» **Task to carry out**: If a line in the data below holds the word "cereal", copy it.

» **Working data**:
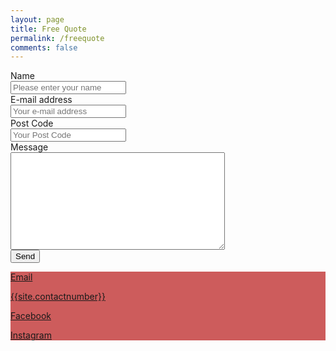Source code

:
 ```yaml
---
layout: page
title: Free Quote
permalink: /freequote
comments: false
---
```


<div class="row justify-content-between">
<div class="col-md-8 pr-5">

<form method="post" action="https://forms.un-static.com/forms/{{ site.contactusendpointreference }}">
  <div class="form-group row">
    <label for="name" class="col-4 col-form-label">Name</label>
    <div class="col-8">
      <div class="input-group">
        <input id="name" name="name" placeholder="Please enter your name" type="text" required="required" class="form-control">
      </div>
    </div>
  </div>
  <div class="form-group row">
    <label for="email" class="col-4 col-form-label">E-mail address</label>
    <div class="col-8">
      <div class="input-group">
        <input id="email" name="email" placeholder="Your e-mail address" type="text" required="required" class="form-control">
      </div>
    </div>
  </div>
  <div class="form-group row">
    <label for="postcode" class="col-4 col-form-label">Post Code</label>
    <div class="col-8">
      <div class="input-group">
        <input id="postcode" name="postcode" placeholder="Your Post Code" type="text" required="required" class="form-control">
      </div>
    </div>
  </div>
  <div class="form-group row">
    <label for="message" class="col-4 col-form-label">Message</label>
    <div class="col-8">
      <textarea id="message" name="message" cols="40" rows="10" required="required" class="form-control"></textarea>
    </div>
  </div>
  <div class="form-group row">
    <div class="offset-4 col-8">
      <button name="submit" type="submit" class="btn btn-primary">Send</button>
    </div>
  </div>
</form>


</div>

<div class="col-md-4">

<div class="sticky-top sticky-top-80" style="background-color: indianred">
<p> <i class="fas fa-envelope"></i> <a href="mailto:{{site.emailid}}">Email</a> </p>
<p> <i class="fas fa-phone"></i> <a href="tel:{{ site.contactnumber }}" class="phone-link">{{site.contactnumber}}</a></p>
<p> <i class="fab fa-facebook"></i> <a href="{{ site.fburl }}" > Facebook </a> </p>
<p> <i class="fab fa-instagram"></i> <a href="{{ site.instaurl }}" > Instagram </a> </p>

</div>
</div>
</div>
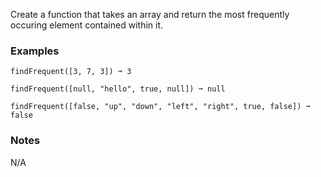 
Create a function that takes an array and return the most frequently occuring element contained within it.

### Examples

```
findFrequent([3, 7, 3]) ➞ 3

findFrequent([null, "hello", true, null]) ➞ null

findFrequent([false, "up", "down", "left", "right", true, false]) ➞ false
```

### Notes

N/A
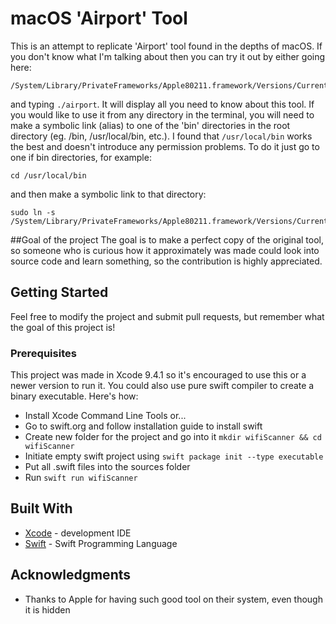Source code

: # macOS 'Airport' Tool

This is an attempt to replicate 'Airport' tool found in the depths of macOS. If you don't know what I'm talking about then you can try it out by either going here:
```
/System/Library/PrivateFrameworks/Apple80211.framework/Versions/Current/Resources/
```
and typing ```./airport```. It will display all you need to know about this tool. If you would like to use it from any directory in the terminal, you will need to make a symbolic link (alias) to one of the 'bin' directories in the root directory (eg. /bin, /usr/local/bin, etc.). I found that ```/usr/local/bin``` works the best and doesn't introduce any permission problems. To do it just go to one if bin directories, for example:
```
cd /usr/local/bin
```
and then make a symbolic link to that directory:
```
sudo ln -s /System/Library/PrivateFrameworks/Apple80211.framework/Versions/Current/Resources/airport
```

##Goal of the project
The goal is to make a perfect copy of the original tool, so someone who is curious how it approximately was made could look into source code and learn something, so the contribution is highly appreciated.

## Getting Started

Feel free to modify the project and submit pull requests, but remember what the goal of this project is!

### Prerequisites

This project was made in Xcode 9.4.1 so it's encouraged to use this or a newer version to run it. You could also use pure swift compiler to create a binary executable. Here's how:

- Install Xcode Command Line Tools or...
- Go to swift.org and follow installation guide to install swift
- Create new folder for the project and go into it ```mkdir wifiScanner && cd wifiScanner```
- Initiate empty swift project using ```swift package init --type executable```
- Put all .swift files into the sources folder
- Run ```swift run wifiScanner```

## Built With

* [Xcode](https://developer.apple.com/xcode/) - development IDE
* [Swift](https://swift.org/) - Swift Programming Language

## Acknowledgments

* Thanks to Apple for having such good tool on their system, even though it is hidden
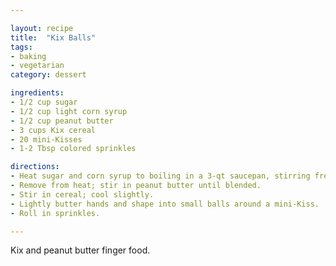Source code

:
 ```yaml
---

layout: recipe
title:  "Kix Balls"
tags: 
- baking
- vegetarian
category: dessert

ingredients:
- 1/2 cup sugar
- 1/2 cup light corn syrup
- 1/2 cup peanut butter
- 3 cups Kix cereal
- 20 mini-Kisses
- 1-2 Tbsp colored sprinkles

directions:
- Heat sugar and corn syrup to boiling in a 3-qt saucepan, stirring frequently. 
- Remove from heat; stir in peanut butter until blended. 
- Stir in cereal; cool slightly. 
- Lightly butter hands and shape into small balls around a mini-Kiss. 
- Roll in sprinkles.

---
```


Kix and peanut butter finger food.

» **Task output**:
- 3 cups Kix cereal
- Stir in cereal; cool slightly. 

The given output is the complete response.